The basic structure then of any HTML page is:
<!DOCTYPE HTML PUBLIC "-//W3C//DTD HTML 3.2//EN"> <html> <head> <!-- header info used to contain extra information about this document, not displayed on the page --> </head> <body> <!-- all the HTML for display --> : : : : : : </body> </html>
The very first line:
<!DOCTYPE HTML PUBLIC "-//W3C//DTD HTML 3.2//EN">
is not technically required, but is a code that tells the browser what version of HTML the current page is written for. For more information, see the W3C Reference Specification.
Enclose all HTML content within <html>...</html> tags. Inside is first your <head>...</head> and then the <body>...</body> sections.
Also note the comment tags enclosed by <!-- blah blah blah -->. The text between the tags is NOT displayed in the web page but is for information that might be of use to you or anyone else who might look at the HTML code behind the web page. When your web pages get complicated (like you will see when we get into tables, frames, and other fun stuff about 20 lessons from now!), the comments will be very helpful when you need to update a page you may have created long ago.
Here are the steps for creating your first HTML file. Are you ready?
<!DOCTYPE HTML PUBLIC "-//W3C//DTD HTML 3.2//EN"> <html> <head> <title>Volcano Web</title> </head> <!-- written for the Writing HTML Tutorial by Lorrie Lava, February 31, 1999 --> <body> In this lesson you will use the Internet to research information on volcanoes and then write a report on your results. </body> </html>
NOTE: Look where the <title>...</title> tag is located. It is in the <head>...</head> portion and thus will not be visible on the screen. What does it do? The <title> tag is used to uniquely identify each document and is also displayed in the title bar of the browser window.
In lesson 3 you will learn how to add a string of text for a title that will appear directly on your web page.
Also note that we have inserted a comment tag that lists the name of the author and the date the document was created. You could write anything in between the comment tags but it is only visible when you look at the source HTML for a web page.
NOTE: For Windows 3.1 users, you must save all of your HTML files with names that end in .HTM, so in this case your file should be VOLC.HTM. Do not worry! Your web browser is smart enough to know that a file that has a name that ends in .HTM is an HTML file.By using this file name extension, a web browser will know to read these text files as HTML and properly display the web page.
You can create files with names like VOLC.HTML if you use Windows95 or a later Windows operating system.
Compare your document with a sample of how this document should appear. After viewing the sample, use the back button on your web browser to return to this page.
If your document was different from the sample, review the text you entered in your text editor.
A common mistake we hear is, "I cannot see the title!" You shouldn't!

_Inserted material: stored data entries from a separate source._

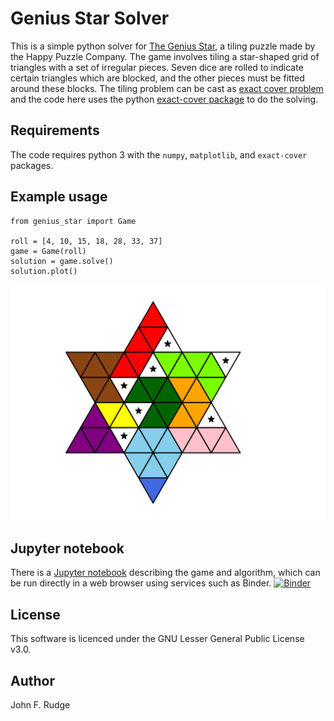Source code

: # Genius Star Solver

This is a simple python solver for [The Genius Star](https://www.happypuzzle.co.uk/word-maths-and-shape-games/the-genius-star), a tiling puzzle made by the Happy Puzzle Company. The game involves tiling a star-shaped grid of triangles with a set of irregular pieces. Seven dice are rolled to indicate certain triangles which are blocked, and the other pieces must be fitted around these blocks. The tiling problem can be cast as [exact cover problem](https://en.wikipedia.org/wiki/Exact_cover) and the code here uses the python [exact-cover package](https://github.com/jwg4/exact_cover) to do the solving.

## Requirements

The code requires python 3 with the `numpy`, `matplotlib`, and `exact-cover` packages.

## Example usage

```
from genius_star import Game

roll = [4, 10, 15, 18, 28, 33, 37]
game = Game(roll)
solution = game.solve()
solution.plot()
```

![Screenshot](example_solution.svg)

## Jupyter notebook

There is a [Jupyter notebook](description.ipynb) describing the game and algorithm, which can be run directly in a web browser using services such as Binder. [![Binder](https://mybinder.org/badge_logo.svg)](https://mybinder.org/v2/gh/johnrudge/genius_star/HEAD?labpath=description.ipynb)

## License

This software is licenced under the GNU Lesser General Public License v3.0.

## Author

John F. Rudge
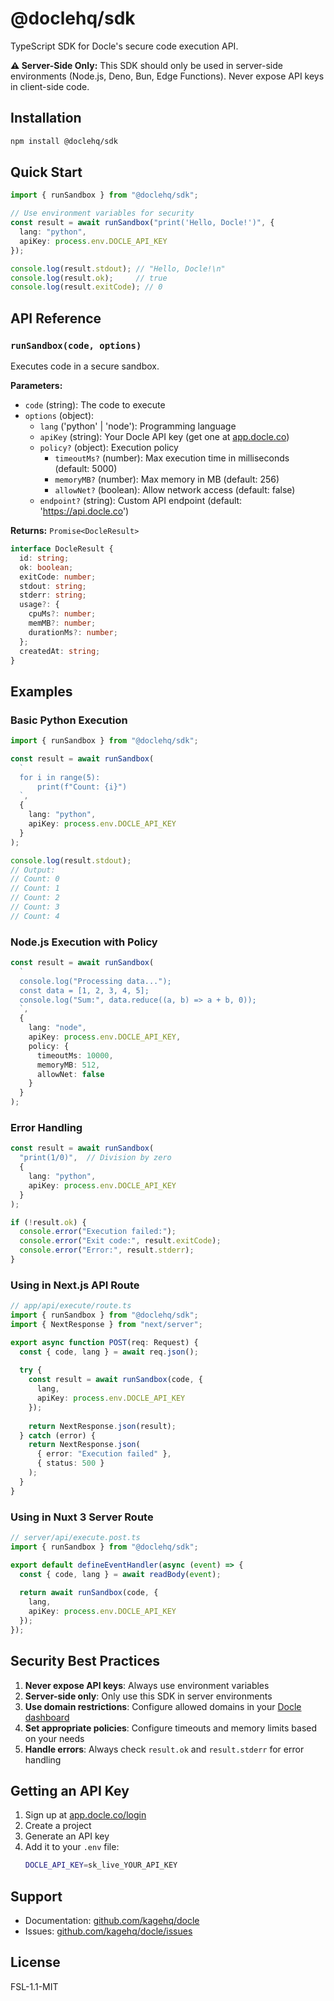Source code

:# @doclehq/sdk

TypeScript SDK for Docle's secure code execution API.

**⚠️ Server-Side Only:** This SDK should only be used in server-side environments (Node.js, Deno, Bun, Edge Functions). Never expose API keys in client-side code.

## Installation

```bash
npm install @doclehq/sdk
```

## Quick Start

```typescript
import { runSandbox } from "@doclehq/sdk";

// Use environment variables for security
const result = await runSandbox("print('Hello, Docle!')", { 
  lang: "python",
  apiKey: process.env.DOCLE_API_KEY
});

console.log(result.stdout); // "Hello, Docle!\n"
console.log(result.ok);     // true
console.log(result.exitCode); // 0
```

## API Reference

### `runSandbox(code, options)`

Executes code in a secure sandbox.

**Parameters:**
- `code` (string): The code to execute
- `options` (object):
  - `lang` ('python' | 'node'): Programming language
  - `apiKey` (string): Your Docle API key (get one at [app.docle.co](https://app.docle.co/login))
  - `policy?` (object): Execution policy
    - `timeoutMs?` (number): Max execution time in milliseconds (default: 5000)
    - `memoryMB?` (number): Max memory in MB (default: 256)
    - `allowNet?` (boolean): Allow network access (default: false)
  - `endpoint?` (string): Custom API endpoint (default: 'https://api.docle.co')

**Returns:** `Promise<DocleResult>`

```typescript
interface DocleResult {
  id: string;
  ok: boolean;
  exitCode: number;
  stdout: string;
  stderr: string;
  usage?: {
    cpuMs?: number;
    memMB?: number;
    durationMs?: number;
  };
  createdAt: string;
}
```

## Examples

### Basic Python Execution

```typescript
import { runSandbox } from "@doclehq/sdk";

const result = await runSandbox(
  `
  for i in range(5):
      print(f"Count: {i}")
  `,
  {
    lang: "python",
    apiKey: process.env.DOCLE_API_KEY
  }
);

console.log(result.stdout);
// Output:
// Count: 0
// Count: 1
// Count: 2
// Count: 3
// Count: 4
```

### Node.js Execution with Policy

```typescript
const result = await runSandbox(
  `
  console.log("Processing data...");
  const data = [1, 2, 3, 4, 5];
  console.log("Sum:", data.reduce((a, b) => a + b, 0));
  `,
  {
    lang: "node",
    apiKey: process.env.DOCLE_API_KEY,
    policy: {
      timeoutMs: 10000,
      memoryMB: 512,
      allowNet: false
    }
  }
);
```

### Error Handling

```typescript
const result = await runSandbox(
  "print(1/0)",  // Division by zero
  {
    lang: "python",
    apiKey: process.env.DOCLE_API_KEY
  }
);

if (!result.ok) {
  console.error("Execution failed:");
  console.error("Exit code:", result.exitCode);
  console.error("Error:", result.stderr);
}
```

### Using in Next.js API Route

```typescript
// app/api/execute/route.ts
import { runSandbox } from "@doclehq/sdk";
import { NextResponse } from "next/server";

export async function POST(req: Request) {
  const { code, lang } = await req.json();
  
  try {
    const result = await runSandbox(code, {
      lang,
      apiKey: process.env.DOCLE_API_KEY
    });
    
    return NextResponse.json(result);
  } catch (error) {
    return NextResponse.json(
      { error: "Execution failed" },
      { status: 500 }
    );
  }
}
```

### Using in Nuxt 3 Server Route

```typescript
// server/api/execute.post.ts
import { runSandbox } from "@doclehq/sdk";

export default defineEventHandler(async (event) => {
  const { code, lang } = await readBody(event);
  
  return await runSandbox(code, {
    lang,
    apiKey: process.env.DOCLE_API_KEY
  });
});
```

## Security Best Practices

1. **Never expose API keys**: Always use environment variables
2. **Server-side only**: Only use this SDK in server environments
3. **Use domain restrictions**: Configure allowed domains in your [Docle dashboard](https://app.docle.co)
4. **Set appropriate policies**: Configure timeouts and memory limits based on your needs
5. **Handle errors**: Always check `result.ok` and `result.stderr` for error handling

## Getting an API Key

1. Sign up at [app.docle.co/login](https://app.docle.co/login)
2. Create a project
3. Generate an API key
4. Add it to your `.env` file:
   ```bash
   DOCLE_API_KEY=sk_live_YOUR_API_KEY
   ```

## Support

- Documentation: [github.com/kagehq/docle](https://github.com/kagehq/docle)
- Issues: [github.com/kagehq/docle/issues](https://github.com/kagehq/docle/issues)

## License

FSL-1.1-MIT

The text within the <title>...</title> tag is NOT displayed on the web page; you should see it in the title bar of the web browser window.
The most common mistake that beginners make here is that they try using a word processing program to type HTML and then are unable to open it in their browser, or if it does, the page is full of odd garbage characters. When you are starting out, we urge you to use the most basic text editor. Look for shortcuts later!
If you are looking for some free/cheap alternative text editors, see our short list of recommended HTML Editors,
Think of a topic for your own web page. Now create your own HTML text file that includes a <title> tag and a few introductory sentences. Save the HTML file and reload it in your web browser. You might want to create a different folder/directory for this file so you do not get it mixed up with all of the volcano pages you will create for this tutorial.
Keep this file handy as you will add to it in later lessons.
Your first web page is done!
But, to be honest, it is pretty short and not very exciting! In the next lesson you will modify and update your HTML document.